PROMPT: Count the lines of data below that include "must". Provide only the number.
━━━ INPUT RECORDS ━━━
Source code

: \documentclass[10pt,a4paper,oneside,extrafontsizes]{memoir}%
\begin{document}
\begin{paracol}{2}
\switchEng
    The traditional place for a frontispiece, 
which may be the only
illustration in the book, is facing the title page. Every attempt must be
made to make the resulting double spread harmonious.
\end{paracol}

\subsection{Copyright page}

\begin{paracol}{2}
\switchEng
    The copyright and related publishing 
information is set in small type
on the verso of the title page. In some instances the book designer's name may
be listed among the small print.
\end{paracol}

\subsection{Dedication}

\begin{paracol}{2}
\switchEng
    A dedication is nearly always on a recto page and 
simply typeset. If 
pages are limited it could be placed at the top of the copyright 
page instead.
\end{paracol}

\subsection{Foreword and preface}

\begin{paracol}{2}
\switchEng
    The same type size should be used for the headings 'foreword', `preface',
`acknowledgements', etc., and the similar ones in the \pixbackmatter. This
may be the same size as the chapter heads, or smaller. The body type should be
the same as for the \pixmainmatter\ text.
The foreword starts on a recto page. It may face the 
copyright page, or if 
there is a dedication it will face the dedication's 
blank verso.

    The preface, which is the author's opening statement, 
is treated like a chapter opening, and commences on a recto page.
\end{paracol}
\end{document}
━━━
━━━ INPUT RECORDS ━━━
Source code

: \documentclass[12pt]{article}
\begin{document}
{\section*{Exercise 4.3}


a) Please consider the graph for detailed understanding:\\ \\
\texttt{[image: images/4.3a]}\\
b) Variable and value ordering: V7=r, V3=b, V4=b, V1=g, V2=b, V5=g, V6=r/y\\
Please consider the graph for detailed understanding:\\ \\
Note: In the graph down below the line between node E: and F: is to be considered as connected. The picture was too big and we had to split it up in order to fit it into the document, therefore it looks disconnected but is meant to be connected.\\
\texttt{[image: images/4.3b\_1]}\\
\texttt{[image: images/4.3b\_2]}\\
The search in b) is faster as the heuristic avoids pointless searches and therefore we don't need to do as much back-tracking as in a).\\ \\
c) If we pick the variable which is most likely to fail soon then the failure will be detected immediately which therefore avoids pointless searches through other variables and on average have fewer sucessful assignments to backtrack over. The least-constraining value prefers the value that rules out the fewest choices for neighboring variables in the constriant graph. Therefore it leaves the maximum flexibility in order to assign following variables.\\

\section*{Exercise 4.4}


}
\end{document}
━━━
━━━ INPUT RECORDS ━━━
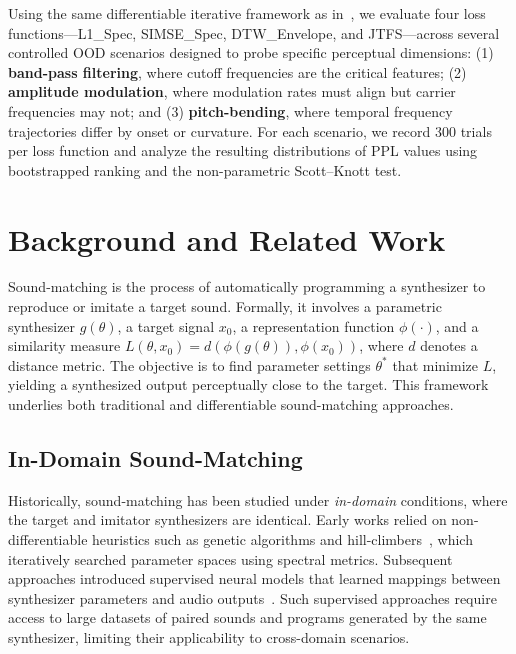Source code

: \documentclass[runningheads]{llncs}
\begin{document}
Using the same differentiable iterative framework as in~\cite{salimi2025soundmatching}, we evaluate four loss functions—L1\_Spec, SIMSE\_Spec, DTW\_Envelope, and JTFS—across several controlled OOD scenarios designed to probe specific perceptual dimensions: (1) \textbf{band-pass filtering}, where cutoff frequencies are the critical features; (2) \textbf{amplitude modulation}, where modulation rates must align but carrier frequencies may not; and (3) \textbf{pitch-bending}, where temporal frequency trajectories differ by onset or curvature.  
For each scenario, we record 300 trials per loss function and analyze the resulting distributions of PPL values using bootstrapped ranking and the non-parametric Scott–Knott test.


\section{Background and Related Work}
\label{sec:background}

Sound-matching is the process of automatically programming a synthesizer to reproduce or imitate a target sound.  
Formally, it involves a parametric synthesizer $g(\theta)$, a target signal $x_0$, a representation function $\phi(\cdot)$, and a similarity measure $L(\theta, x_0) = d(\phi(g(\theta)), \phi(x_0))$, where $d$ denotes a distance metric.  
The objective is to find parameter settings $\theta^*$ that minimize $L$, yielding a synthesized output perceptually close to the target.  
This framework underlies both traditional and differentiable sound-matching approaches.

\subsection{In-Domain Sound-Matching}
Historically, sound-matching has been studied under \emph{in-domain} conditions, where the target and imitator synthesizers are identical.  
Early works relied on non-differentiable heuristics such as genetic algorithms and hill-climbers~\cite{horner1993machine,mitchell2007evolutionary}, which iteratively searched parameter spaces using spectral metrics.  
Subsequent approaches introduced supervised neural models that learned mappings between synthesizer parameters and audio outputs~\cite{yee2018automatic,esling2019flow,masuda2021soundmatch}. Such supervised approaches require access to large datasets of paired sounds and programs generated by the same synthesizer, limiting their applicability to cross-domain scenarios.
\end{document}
━━━
ANSWER SECTION: 2